#### Task statement
Please report how many lines in the records below contain "房屋租賃定型化契約應記載及不得記載事項". Reply with the number alone.

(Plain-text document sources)
------------------------

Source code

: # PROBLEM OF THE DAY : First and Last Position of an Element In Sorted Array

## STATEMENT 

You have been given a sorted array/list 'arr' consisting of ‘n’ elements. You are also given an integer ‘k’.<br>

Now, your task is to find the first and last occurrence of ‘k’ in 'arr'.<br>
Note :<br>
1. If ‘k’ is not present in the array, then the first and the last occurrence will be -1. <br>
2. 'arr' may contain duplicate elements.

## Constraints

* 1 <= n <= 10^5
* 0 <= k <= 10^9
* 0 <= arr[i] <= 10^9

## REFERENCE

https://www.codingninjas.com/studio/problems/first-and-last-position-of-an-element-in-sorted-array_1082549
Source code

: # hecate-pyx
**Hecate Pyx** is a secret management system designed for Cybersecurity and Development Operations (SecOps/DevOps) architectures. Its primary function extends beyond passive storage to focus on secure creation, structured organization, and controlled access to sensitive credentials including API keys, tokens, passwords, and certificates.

------------------------

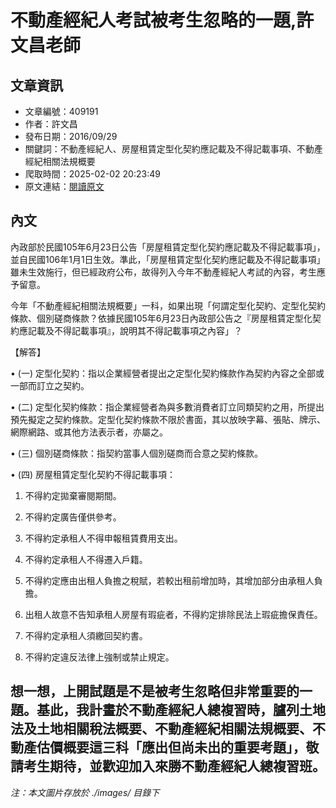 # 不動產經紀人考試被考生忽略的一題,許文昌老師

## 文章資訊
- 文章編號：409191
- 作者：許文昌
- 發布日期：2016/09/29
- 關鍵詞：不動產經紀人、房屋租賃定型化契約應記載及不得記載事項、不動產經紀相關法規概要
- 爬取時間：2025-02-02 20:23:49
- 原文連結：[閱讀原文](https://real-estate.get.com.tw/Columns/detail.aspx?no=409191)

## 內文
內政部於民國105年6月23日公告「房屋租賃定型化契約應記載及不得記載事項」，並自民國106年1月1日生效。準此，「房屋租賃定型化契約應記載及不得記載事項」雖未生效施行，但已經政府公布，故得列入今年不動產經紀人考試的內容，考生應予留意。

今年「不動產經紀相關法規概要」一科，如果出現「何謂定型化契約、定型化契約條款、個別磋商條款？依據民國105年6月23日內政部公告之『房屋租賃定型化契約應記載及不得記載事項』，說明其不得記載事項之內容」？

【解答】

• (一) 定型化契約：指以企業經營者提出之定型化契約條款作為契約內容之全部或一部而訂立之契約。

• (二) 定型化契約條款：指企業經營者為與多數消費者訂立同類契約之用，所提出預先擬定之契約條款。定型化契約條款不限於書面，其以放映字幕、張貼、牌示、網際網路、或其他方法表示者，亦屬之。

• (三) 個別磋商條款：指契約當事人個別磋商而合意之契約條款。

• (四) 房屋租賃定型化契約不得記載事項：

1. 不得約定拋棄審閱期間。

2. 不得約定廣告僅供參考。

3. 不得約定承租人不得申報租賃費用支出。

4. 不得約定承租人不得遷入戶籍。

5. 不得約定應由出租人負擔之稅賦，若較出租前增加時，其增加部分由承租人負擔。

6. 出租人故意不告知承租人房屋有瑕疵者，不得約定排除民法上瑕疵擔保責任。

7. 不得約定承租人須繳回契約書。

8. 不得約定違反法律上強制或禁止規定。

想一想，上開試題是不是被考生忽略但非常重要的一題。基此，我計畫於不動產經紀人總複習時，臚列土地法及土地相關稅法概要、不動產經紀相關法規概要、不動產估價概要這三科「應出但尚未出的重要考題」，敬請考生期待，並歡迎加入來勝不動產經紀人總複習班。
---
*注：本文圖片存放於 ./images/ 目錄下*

------------------------

#### Reply to the task
3